>>>

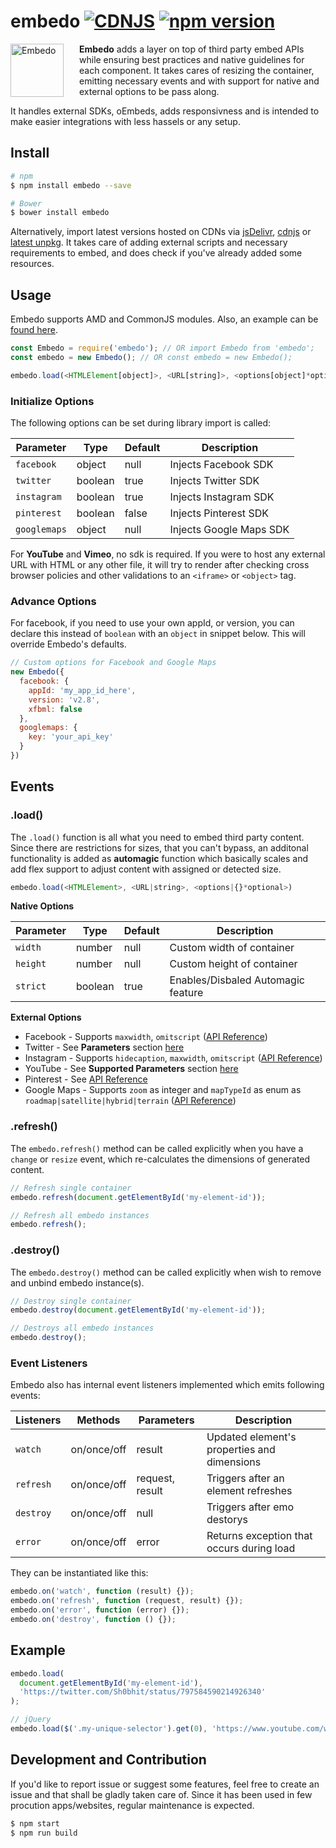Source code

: embedo [![CDNJS](https://img.shields.io/cdnjs/v/embedo.svg)](https://cdnjs.com/libraries/embedo) [![npm version](https://badge.fury.io/js/embedo.svg)](https://badge.fury.io/js/embedo)
=============

<img align="left" height="85"
     title="Embedo"
     src="https://cdn01.onzu.com/2017/3/5/14/embedo.png" style="margin-right: 25px;">

**Embedo** adds a layer on top of third party embed APIs while ensuring best practices and native guidelines for each component. It takes cares of resizing the container, emitting necessary events and with support for native and external options to be pass along.

It handles external SDKs, oEmbeds, adds responsivness and is intended to make easier integrations with less hassels or any setup.

## Install

```sh
# npm
$ npm install embedo --save

# Bower
$ bower install embedo
```

Alternatively, import latest versions hosted on CDNs via [jsDelivr](https://www.jsdelivr.com/projects/embedo), [cdnjs](https://cdnjs.com/libraries/embedo) or [latest unpkg](https://unpkg.com/embedo). It takes care of adding external scripts and necessary requirements to embed, and does check if you've already added some resources.

## Usage

Embedo supports AMD and CommonJS modules. Also, an example can be [found here](https://github.com/shobhitsharma/embedo/tree/master/example).

```js
const Embedo = require('embedo'); // OR import Embedo from 'embedo';
const embedo = new Embedo(); // OR const embedo = new Embedo();

embedo.load(<HTMLElement[object]>, <URL[string]>, <options[object]*optional>);
```

### Initialize Options

The following options can be set during library import is called:

| Parameter       | Type     | Default    | Description                                    |
| -------------   |----------|------------|------------------------------------------------|
| `facebook`      | object   | null       | Injects Facebook SDK                           |
| `twitter`       | boolean  | true       | Injects Twitter SDK                            |
| `instagram`     | boolean  | true       | Injects Instagram SDK                          |
| `pinterest`     | boolean  | false      | Injects Pinterest SDK                          |
| `googlemaps`    | object   | null       | Injects Google Maps SDK                        |

For **YouTube** and **Vimeo**, no sdk is required. If you were to host any external URL with HTML or any other file, it will try to render after checking cross browser policies and other validations to an `<iframe>` or `<object>` tag.

### Advance Options

For facebook, if you need to use your own appId, or version, you can declare this instead of `boolean` with an `object` in snippet below. This will override Embedo's defaults.

```js
// Custom options for Facebook and Google Maps
new Embedo({
  facebook: {
    appId: 'my_app_id_here',
    version: 'v2.8',
    xfbml: false
  },
  googlemaps: {
    key: 'your_api_key'
  }
})
```

## Events

### .load()

The `.load()` function is all what you need to embed third party content. Since there are restrictions for sizes, that you can't bypass, an additonal functionality is added as **automagic** function which basically scales and add flex support to adjust content with assigned or detected size.

```js
embedo.load(<HTMLElement>, <URL|string>, <options|{}*optional>)
```

**Native Options**

| Parameter       | Type     | Default    | Description                                    |
| -------------   |----------|------------|------------------------------------------------|
| `width`      | number   | null      | Custom width of container                           |
| `height`       | number   | null      | Custom height of container                        |
| `strict`     | boolean  | true      | Enables/Disbaled Automagic feature                  |

**External Options**

* Facebook - Supports `maxwidth`, `omitscript` ([API Reference](https://developers.facebook.com/docs/plugins/oembed-endpoints))
* Twitter - See **Parameters** section [here](https://dev.twitter.com/rest/reference/get/statuses/oembed)
* Instagram - Supports `hidecaption`, `maxwidth`, `omitscript` ([API Reference](https://www.instagram.com/developer/embedding/))
* YouTube - See **Supported Parameters** section [here](https://developers.google.com/youtube/player_parameters)
* Pinterest - See [API Reference](https://developers.pinterest.com/tools/widget-builder/)
* Google Maps - Supports `zoom` as integer and `mapTypeId` as enum as `roadmap|satellite|hybrid|terrain` ([API Reference](https://developers.google.com/maps/documentation/javascript/reference))

### .refresh()

The `embedo.refresh()` method can be called explicitly when you have a `change` or `resize` event, which re-calculates the dimensions of generated content.

```js
// Refresh single container
embedo.refresh(document.getElementById('my-element-id'));

// Refresh all embedo instances
embedo.refresh();
```

### .destroy()

The `embedo.destroy()` method can be called explicitly when wish to remove and unbind embedo instance(s).

```js
// Destroy single container
embedo.destroy(document.getElementById('my-element-id'));

// Destroys all embedo instances
embedo.destroy();
```

### Event Listeners

Embedo also has internal event listeners implemented which emits following events:

| Listeners   | Methods  | Parameters    | Description                                |
| ------------|----------|------------|-----------------------------------------------|
| `watch`     | on/once/off   | result      | Updated element's properties and dimensions  |
| `refresh`   | on/once/off   | request, result | Triggers after an element refreshes      |
| `destroy`   | on/once/off   | null      | Triggers after emo destorys                    |
| `error`     | on/once/off   | error      | Returns exception that occurs during load     |

They can be instantiated like this:

```js
embedo.on('watch', function (result) {});
embedo.on('refresh', function (request, result) {});
embedo.on('error', function (error) {});
embedo.on('destroy', function () {});
```

## Example

```js
embedo.load(
  document.getElementById('my-element-id'),
  'https://twitter.com/Sh0bhit/status/797584590214926340'
);

// jQuery
embedo.load($('.my-unique-selector').get(0), 'https://www.youtube.com/watch?v=Q6gYFO4iGlk');
```

## Development and Contribution

If you'd like to report issue or suggest some features, feel free to create an issue and that shall be gladly taken care of. Since it has been used in few procution apps/websites, regular maintenance is expected.

```bash
$ npm start
$ npm run build
```
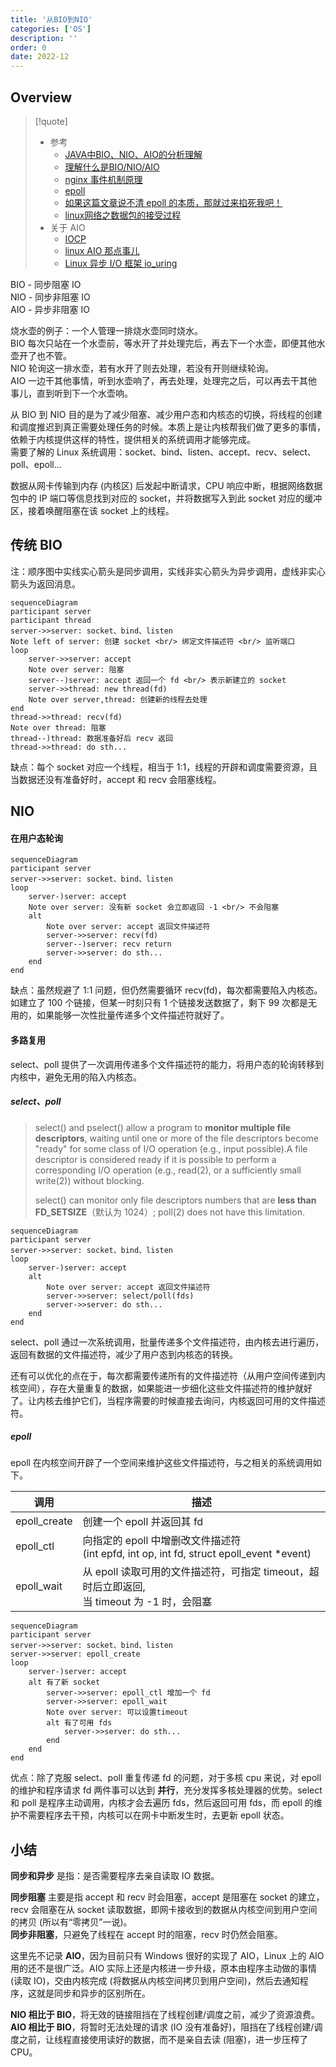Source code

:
 ```yaml
---
title: '从BIO到NIO'
categories: ['OS']
description: ''
order: 0
date: 2022-12
---
```


## Overview

> [!quote]
> - 参考
> 	- [JAVA中BIO、NIO、AIO的分析理解](https://developer.aliyun.com/article/726698)
> 	- [理解什么是BIO/NIO/AIO](https://segmentfault.com/a/1190000037714804)
> 	- [nginx 事件机制原理](https://www.cnblogs.com/gaogch/p/10756980.html)
> 	- [epoll](https://zh.wikipedia.org/wiki/Epoll)
> 	- [如果这篇文章说不清 epoll 的本质，那就过来掐死我吧！](https://www.6aiq.com/article/1564634702930)
> 	- [linux网络之数据包的接受过程](https://www.jianshu.com/p/e6162bc984c8)
> - 关于 AIO
> 	- [IOCP](https://zh.wikipedia.org/wiki/IOCP)
> 	- [linux AIO 那点事儿](https://developer.aliyun.com/article/341711)
> 	- [Linux 异步 I/O 框架 io_uring](https://arthurchiao.art/blog/intro-to-io-uring-zh/)

BIO - 同步阻塞 IO  
NIO - 同步非阻塞 IO  
AIO - 异步非阻塞 IO

烧水壶的例子：一个人管理一排烧水壶同时烧水。  
BIO 每次只站在一个水壶前，等水开了并处理完后，再去下一个水壶，即便其他水壶开了也不管。  
NIO 轮询这一排水壶，若有水开了则去处理，若没有开则继续轮询。  
AIO 一边干其他事情，听到水壶响了，再去处理，处理完之后，可以再去干其他事儿，直到听到下一个水壶响。

从 BIO 到 NIO 目的是为了减少阻塞、减少用户态和内核态的切换，将线程的创建和调度推迟到真正需要处理任务的时候。本质上是让内核帮我们做了更多的事情，依赖于内核提供这样的特性，提供相关的系统调用才能够完成。  
需要了解的 Linux 系统调用：socket、bind、listen、accept、recv、select、poll、epoll...

数据从网卡传输到内存 (内核区) 后发起中断请求，CPU 响应中断，根据网络数据包中的 IP 端口等信息找到对应的 socket，并将数据写入到此 socket 对应的缓冲区，接着唤醒阻塞在该 socket 上的线程。

## 传统 BIO

注：顺序图中实线实心箭头是同步调用，实线非实心箭头为异步调用，虚线非实心箭头为返回消息。

```mermaid
sequenceDiagram
participant server
participant thread
server->>server: socket、bind、listen
Note left of server: 创建 socket <br/> 绑定文件描述符 <br/> 监听端口
loop
	server->>server: accept
	Note over server: 阻塞
	server--)server: accept 返回一个 fd <br/> 表示新建立的 socket
	server->>thread: new thread(fd)
	Note over server,thread: 创建新的线程去处理
end
thread->>thread: recv(fd)
Note over thread: 阻塞
thread--)thread: 数据准备好后 recv 返回
thread->>thread: do sth...
```

缺点：每个 socket 对应一个线程，相当于 1:1，线程的开辟和调度需要资源，且当数据还没有准备好时，accept 和 recv 会阻塞线程。

## NIO

#### 在用户态轮询

```mermaid 
sequenceDiagram
participant server
server->>server: socket、bind、listen
loop
	server-)server: accept
	Note over server: 没有新 socket 会立即返回 -1 <br/> 不会阻塞
	alt
		Note over server: accept 返回文件描述符
		server->>server: recv(fd)
		server--)server: recv return
		server->>server: do sth...
	end
end
```

缺点：虽然规避了 1:1 问题，但仍然需要循环 recv(fd)，每次都需要陷入内核态。如建立了 100 个链接，但某一时刻只有 1 个链接发送数据了，剩下 99 次都是无用的，如果能够一次性批量传递多个文件描述符就好了。

#### 多路复用

select、poll 提供了一次调用传递多个文件描述符的能力，将用户态的轮询转移到内核中，避免无用的陷入内核态。

##### select、poll

> select() and pselect() allow a program to **monitor multiple file descriptors**, waiting until one or more of the file descriptors become "ready" for some class of I/O operation (e.g., input possible).A file descriptor is considered ready if it is possible to perform a corresponding I/O operation (e.g., read(2), or a sufficiently small write(2)) without blocking.
>
> select() can monitor only file descriptors numbers that are **less than FD_SETSIZE**（默认为 1024）; poll(2) does not have this limitation.

```mermaid 
sequenceDiagram
participant server
server->>server: socket、bind、listen
loop
	server-)server: accept
	alt
		Note over server: accept 返回文件描述符
		server->>server: select/poll(fds)
		server->>server: do sth...
	end
end
```

select、poll 通过一次系统调用，批量传递多个文件描述符，由内核去进行遍历，返回有数据的文件描述符，减少了用户态到内核态的转换。

还有可以优化的点在于，每次都需要传递所有的文件描述符（从用户空间传递到内核空间），存在大量重复的数据，如果能进一步细化这些文件描述符的维护就好了。让内核去维护它们，当程序需要的时候直接去询问，内核返回可用的文件描述符。

##### epoll

epoll 在内核空间开辟了一个空间来维护这些文件描述符，与之相关的系统调用如下。

| 调用         | 描述                                                          |
| ------------ | ------------------------------------------------------------- |
| epoll_create | 创建一个 epoll 并返回其 fd                                     |
| epoll_ctl    | 向指定的 epoll 中增删改文件描述符 <br/> (int epfd, int op, int fd, struct epoll_event \*event)                            |
| epoll_wait   | 从 epoll 读取可用的文件描述符，可指定 timeout，超时后立即返回,<br/>当 timeout 为 -1 时，会阻塞 |

```mermaid 
sequenceDiagram
participant server
server->>server: socket、bind、listen
server->>server: epoll_create
loop
	server-)server: accept
	alt 有了新 socket
		server->>server: epoll_ctl 增加一个 fd
		server->>server: epoll_wait
		Note over server: 可以设置timeout
		alt 有了可用 fds
			server->>server: do sth...
		end
	end
end
```

优点：除了克服 select、poll 重复传递 fd 的问题，对于多核 cpu 来说，对 epoll 的维护和程序请求 fd 两件事可以达到 **并行**，充分发挥多核处理器的优势。select 和 poll 是程序主动调用，内核才会去遍历 fds，然后返回可用 fds，而 epoll 的维护不需要程序去干预，内核可以在网卡中断发生时，去更新 epoll 状态。

## 小结

**同步和异步** 是指：是否需要程序去亲自读取 IO 数据。

**同步阻塞** 主要是指 accept 和 recv 时会阻塞，accept 是阻塞在 socket 的建立，recv 会阻塞在从 socket 读取数据，即网卡接收到的数据从内核空间到用户空间的拷贝 (所以有“零拷贝”一说)。  
**同步非阻塞**，只避免了线程在 accept 时的阻塞，recv 时仍然会阻塞。

这里先不记录 **AIO**，因为目前只有 Windows 很好的实现了 AIO，Linux 上的 AIO 用的还不是很广泛。AIO 实际上还是内核进一步升级，原本由程序主动做的事情 (读取 IO)，交由内核完成 (将数据从内核空间拷贝到用户空间)，然后去通知程序，这就是同步和异步的区别所在。

**NIO 相比于 BIO**，将无效的链接阻挡在了线程创建/调度之前，减少了资源浪费。  
**AIO 相比于 BIO**，将暂时无法处理的请求 (IO 没有准备好)，阻挡在了线程创建/调度之前，让线程直接使用读好的数据，而不是亲自去读 (阻塞)，进一步压榨了 CPU。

<<<

TASK BRIEF >> Every line from the start of the material through the line holding "be pass along." must be returned exactly, and the pictures must not.

RESPONSE TO THE TASK >>
Source code

: embedo [![CDNJS](https://img.shields.io/cdnjs/v/embedo.svg)](https://cdnjs.com/libraries/embedo) [![npm version](https://badge.fury.io/js/embedo.svg)](https://badge.fury.io/js/embedo)
=============

<img align="left" height="85"
     title="Embedo"
     src="https://cdn01.onzu.com/2017/3/5/14/embedo.png" style="margin-right: 25px;">

**Embedo** adds a layer on top of third party embed APIs while ensuring best practices and native guidelines for each component. It takes cares of resizing the container, emitting necessary events and with support for native and external options to be pass along.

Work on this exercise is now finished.